Sustainability

West Chester University

 

Sustainability Research in Physics

Department of Physics

A better understanding of the physics of the solid state is essential to more developing more sustainable energy sources and better use of energy once it is generated.Two examples of this are understanding correlated electron systems and relaxation dynamics of charge carriers in semiconductors. An example of a strongly correlated electron system is a superconductor. Or even more dramatically, high temperature superconductors. Semiconductors are at the heart of every computer chip. However, they are also the materials from which solar cells and solid-state lighting are made.

Superconductors

Superconductors are materials that conduct electricity without resistance. In normal wires, resistance leads to loss of a certain fraction of the electrical energy as heat. Currently, about 10% of electricity transmitted through our long-distance electrical grid is lost this way. This represents an enormous amount of energy. Effectively, over 100 power plants have been built just to heat the wires of the electrical grid or stated another way, the equivalent of the generation capacity of over 100 power plants is wasted due to resistance losses.

Superconducting cables could dramatically reduce this loss. Superconducting devices will also be one component in the smart grid.The smart grid will possess the following characteristics and performance features:

  • Self-healing from power disturbance events
  • Enabling active participation by consumers in demand response
  • Operating resiliently against physical and cyber attack
  • Providing power quality for 21st century needs
  • Accommodating all generation and storage options
  • Enabling new products, services, and markets
  • Optimizing assets and operating efficiently

A smart grid will be able to integrate distributed sources of power from conventional power plants as well as solar, wind and other sources.

Implementing the smart grid will require advances in physics as well as electrical engineering. For instance, we still have no basic theory to explain how high temperature superconductors work.

Electron Dynamics in Semiconductors

When a photon of sufficient energy is absorbed in a semiconductor, it can excite an electron from the valence band to the conduction band. A hole (the absence of an electron, which can be thought of as a positive quasiparticle) is left behind in the valence band. How the electron and hole relax is very important for energy applications.

If the excited electron and hole can be separated and moved out of the semiconductor, electrical current is generated. This is the basis of a solar cell, also called a photovoltaic cell. Making solar cells that more efficiently convert light from the sun into electricity is an extremely active area of research. Take a look at our page on Energy Frontiers for more information on solar energy. Here we'll just mention that increases solar cell efficiency is impacted by several physical phenomena. First, the light has to be absorbed not reflected. Making better antireflection layers can significantly increase efficiency but it has to be done in an inexpensive way. Therefore, we need to understand better how light interactes with a surface and enters a material. A perfect anti-reflection coating would have zero reflectivity for all wavelengths of interest for all angles of incidence.
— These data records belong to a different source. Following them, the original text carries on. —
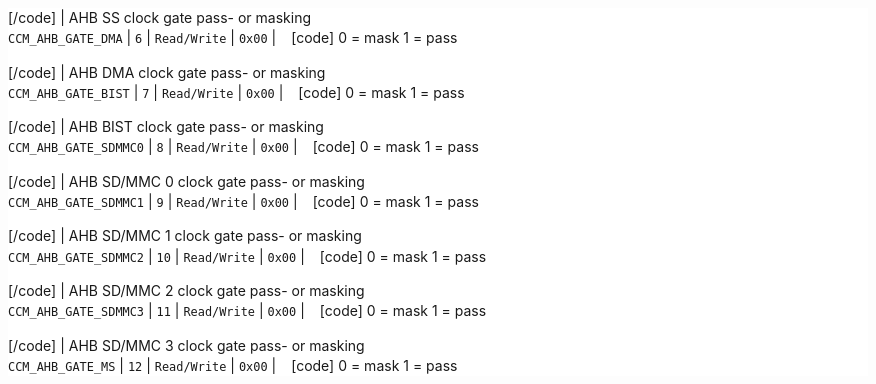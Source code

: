     
[/code]
| AHB SS clock gate pass- or masking   
`CCM_AHB_GATE_DMA` | `6` | `Read/Write` | `0x00` | ` `
[code]
        0 = mask
        1 = pass
      
    
[/code]
| AHB DMA clock gate pass- or masking   
`CCM_AHB_GATE_BIST` | `7` | `Read/Write` | `0x00` | ` `
[code]
        0 = mask
        1 = pass
      
    
[/code]
| AHB BIST clock gate pass- or masking   
`CCM_AHB_GATE_SDMMC0` | `8` | `Read/Write` | `0x00` | ` `
[code]
        0 = mask
        1 = pass
      
    
[/code]
| AHB SD/MMC 0 clock gate pass- or masking   
`CCM_AHB_GATE_SDMMC1` | `9` | `Read/Write` | `0x00` | ` `
[code]
        0 = mask
        1 = pass
      
    
[/code]
| AHB SD/MMC 1 clock gate pass- or masking   
`CCM_AHB_GATE_SDMMC2` | `10` | `Read/Write` | `0x00` | ` `
[code]
        0 = mask
        1 = pass
      
    
[/code]
| AHB SD/MMC 2 clock gate pass- or masking   
`CCM_AHB_GATE_SDMMC3` | `11` | `Read/Write` | `0x00` | ` `
[code]
        0 = mask
        1 = pass
      
    
[/code]
| AHB SD/MMC 3 clock gate pass- or masking   
`CCM_AHB_GATE_MS` | `12` | `Read/Write` | `0x00` | ` `
[code]
        0 = mask
        1 = pass
      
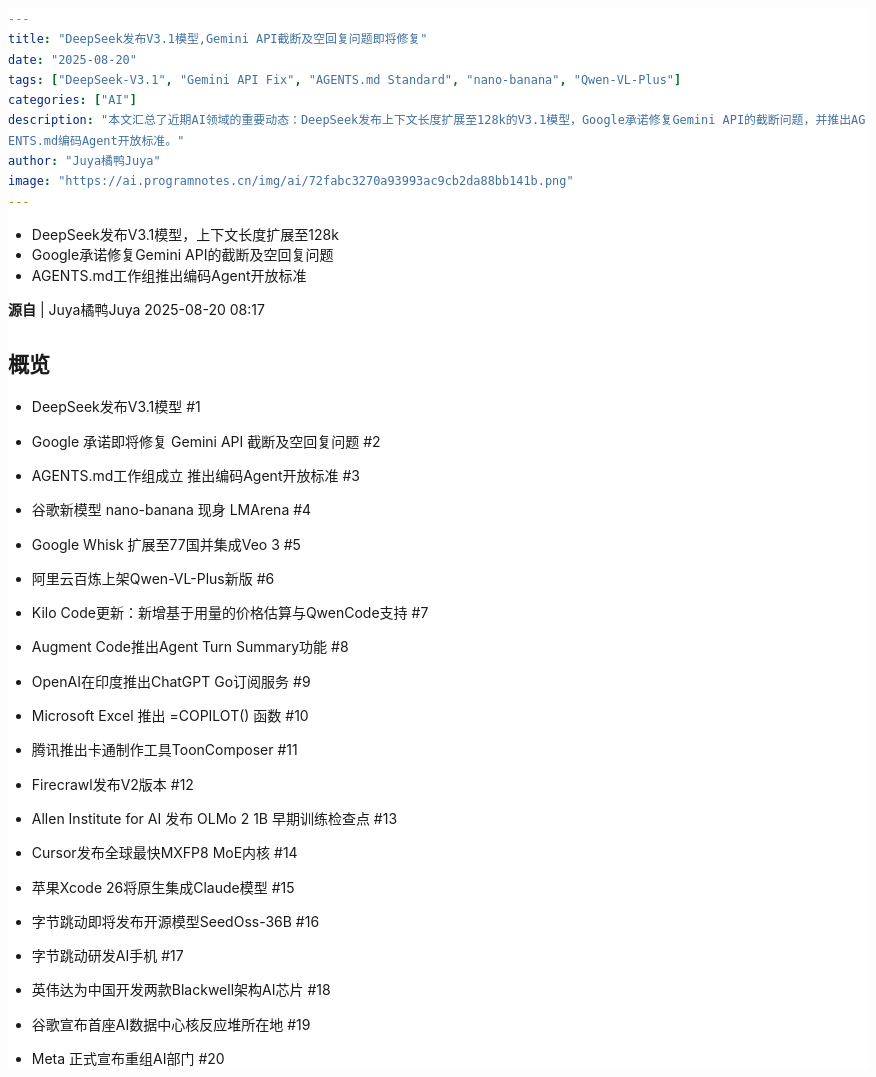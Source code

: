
 ```yaml
---
title: "DeepSeek发布V3.1模型,Gemini API截断及空回复问题即将修复"
date: "2025-08-20"
tags: ["DeepSeek-V3.1", "Gemini API Fix", "AGENTS.md Standard", "nano-banana", "Qwen-VL-Plus"]
categories: ["AI"]
description: "本文汇总了近期AI领域的重要动态：DeepSeek发布上下文长度扩展至128k的V3.1模型，Google承诺修复Gemini API的截断问题，并推出AGENTS.md编码Agent开放标准。"
author: "Juya橘鸭Juya"
image: "https://ai.programnotes.cn/img/ai/72fabc3270a93993ac9cb2da88bb141b.png"
---
```


- DeepSeek发布V3.1模型，上下文长度扩展至128k
- Google承诺修复Gemini API的截断及空回复问题
- AGENTS.md工作组推出编码Agent开放标准

**源自** |  Juya橘鸭Juya 2025-08-20 08:17

## 概览

- DeepSeek发布V3.1模型 #1

- Google 承诺即将修复 Gemini API 截断及空回复问题 #2

- AGENTS.md工作组成立 推出编码Agent开放标准 #3

- 谷歌新模型 nano-banana 现身 LMArena #4

- Google Whisk 扩展至77国并集成Veo 3 #5

- 阿里云百炼上架Qwen-VL-Plus新版 #6

- Kilo Code更新：新增基于用量的价格估算与QwenCode支持 #7

- Augment Code推出Agent Turn Summary功能 #8

- OpenAI在印度推出ChatGPT Go订阅服务 #9

- Microsoft Excel 推出 =COPILOT() 函数 #10

- 腾讯推出卡通制作工具ToonComposer #11

- Firecrawl发布V2版本 #12

- Allen Institute for AI 发布 OLMo 2 1B 早期训练检查点 #13

- Cursor发布全球最快MXFP8 MoE内核 #14

- 苹果Xcode 26将原生集成Claude模型 #15

- 字节跳动即将发布开源模型SeedOss-36B #16

- 字节跳动研发AI手机 #17

- 英伟达为中国开发两款Blackwell架构AI芯片 #18

- 谷歌宣布首座AI数据中心核反应堆所在地 #19

- Meta 正式宣布重组AI部门 #20
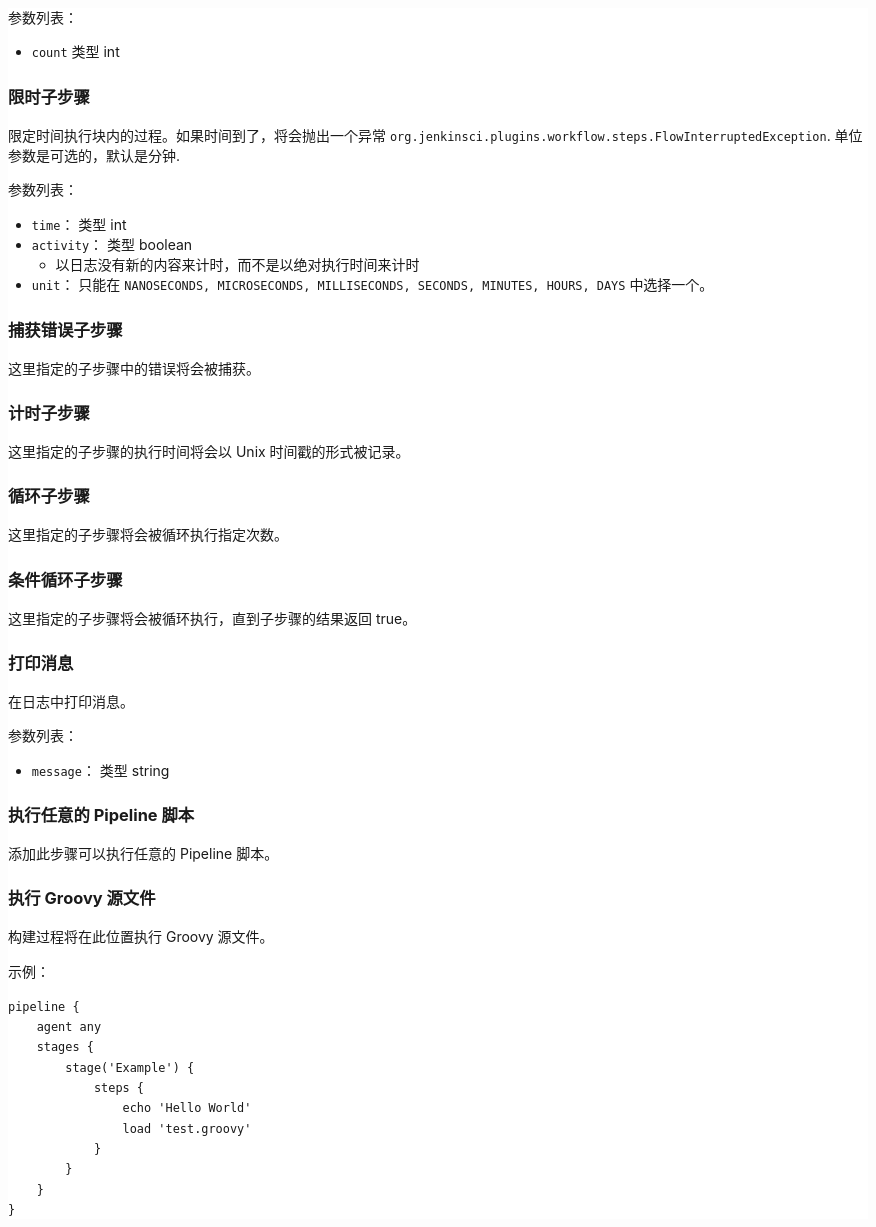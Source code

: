 参数列表：

- `count` 类型 int

### **限时子步骤**

限定时间执行块内的过程。如果时间到了，将会抛出一个异常 `org.jenkinsci.plugins.workflow.steps.FlowInterruptedException`. 单位参数是可选的，默认是分钟.

参数列表：

- `time`： 类型 int
- `activity`： 类型 boolean
  - 以日志没有新的内容来计时，而不是以绝对执行时间来计时
- `unit`： 只能在 `NANOSECONDS, MICROSECONDS, MILLISECONDS, SECONDS, MINUTES, HOURS, DAYS` 中选择一个。

### **捕获错误子步骤**

这里指定的子步骤中的错误将会被捕获。

### **计时子步骤**

这里指定的子步骤的执行时间将会以 Unix 时间戳的形式被记录。

### **循环子步骤**

这里指定的子步骤将会被循环执行指定次数。

### **条件循环子步骤**

这里指定的子步骤将会被循环执行，直到子步骤的结果返回 true。

### **打印消息**

在日志中打印消息。

参数列表：

- `message`： 类型 string

### **执行任意的 Pipeline 脚本**

添加此步骤可以执行任意的 Pipeline 脚本。

### **执行 Groovy 源文件**

构建过程将在此位置执行 Groovy 源文件。

示例：

```
pipeline {
    agent any
    stages {
        stage('Example') {
            steps {
                echo 'Hello World'
                load 'test.groovy'
            }
        }
    }
}
```
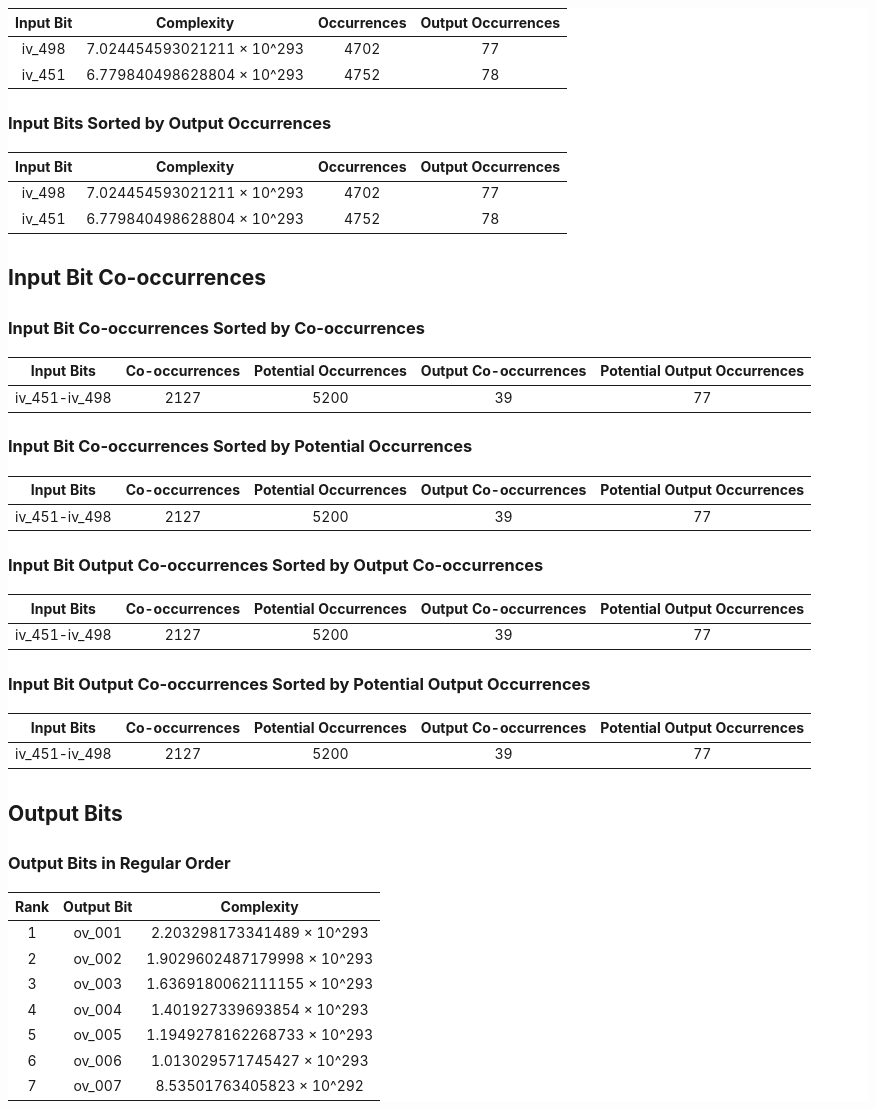 | Input Bit | Complexity | Occurrences | Output Occurrences |
|:---------:|:----------:|:-----------:|:------------------:|
| iv_498 | 7.024454593021211 × 10^293 | 4702 | 77 |
| iv_451 | 6.779840498628804 × 10^293 | 4752 | 78 |

### Input Bits Sorted by Output Occurrences

| Input Bit | Complexity | Occurrences | Output Occurrences |
|:---------:|:----------:|:-----------:|:------------------:|
| iv_498 | 7.024454593021211 × 10^293 | 4702 | 77 |
| iv_451 | 6.779840498628804 × 10^293 | 4752 | 78 |

## Input Bit Co-occurrences

### Input Bit Co-occurrences Sorted by Co-occurrences

| Input Bits | Co-occurrences | Potential Occurrences | Output Co-occurrences | Potential Output Occurrences |
|:----------:|:--------------:|:---------------------:|:---------------------:|:----------------------------:|
| iv_451-iv_498 | 2127 | 5200 | 39 | 77 |

### Input Bit Co-occurrences Sorted by Potential Occurrences

| Input Bits | Co-occurrences | Potential Occurrences | Output Co-occurrences | Potential Output Occurrences |
|:----------:|:--------------:|:---------------------:|:---------------------:|:----------------------------:|
| iv_451-iv_498 | 2127 | 5200 | 39 | 77 |

### Input Bit Output Co-occurrences Sorted by Output Co-occurrences

| Input Bits | Co-occurrences | Potential Occurrences | Output Co-occurrences | Potential Output Occurrences |
|:----------:|:--------------:|:---------------------:|:---------------------:|:----------------------------:|
| iv_451-iv_498 | 2127 | 5200 | 39 | 77 |

### Input Bit Output Co-occurrences Sorted by Potential Output Occurrences

| Input Bits | Co-occurrences | Potential Occurrences | Output Co-occurrences | Potential Output Occurrences |
|:----------:|:--------------:|:---------------------:|:---------------------:|:----------------------------:|
| iv_451-iv_498 | 2127 | 5200 | 39 | 77 |

## Output Bits

### Output Bits in Regular Order

| Rank | Output Bit | Complexity |
|:----:|:----------:|:----------:|
| 1 | ov_001 | 2.203298173341489 × 10^293 |
| 2 | ov_002 | 1.9029602487179998 × 10^293 |
| 3 | ov_003 | 1.6369180062111155 × 10^293 |
| 4 | ov_004 | 1.401927339693854 × 10^293 |
| 5 | ov_005 | 1.1949278162268733 × 10^293 |
| 6 | ov_006 | 1.013029571745427 × 10^293 |
| 7 | ov_007 | 8.53501763405823 × 10^292 |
Sometimes, we want the electron and hole to find each other again. Radiative recombination occurs when and electron falls out of the conduction band and fills a hole in the valence band with the simultaneous emission of light. This is what happens in the semiconductor lasers that are used in bar code scanners. It can also be harnessed to create solid state lighting devices. Solid state lighting can be as much as 70% efficient. Compare that to the 5% efficiency of a regular incandescent light bulb. Properly constructed, they could also have a lifetime that would be longer than that of most houses. The potential energy savings of switching all lighting to solid state lighting are enormous. Currently about 22% of all electricity is used for lighting. Were all conventional bulbs replaced by solid state lighting, this would drop to 2%.

Getting the most out of light emitting semiconductor devices - not only those in solid state lighting but also in optical communications networks - will required bettter understanding of other advanced topics such as photonic crystals. In general, a better understanding of matter on the nanoscale (and even smalller) and with ultrafast time resolution is a goal of physics. As such, great advances in pulsed laser technology, microscopy and spectroscopy still await more fundemental understanding of physics.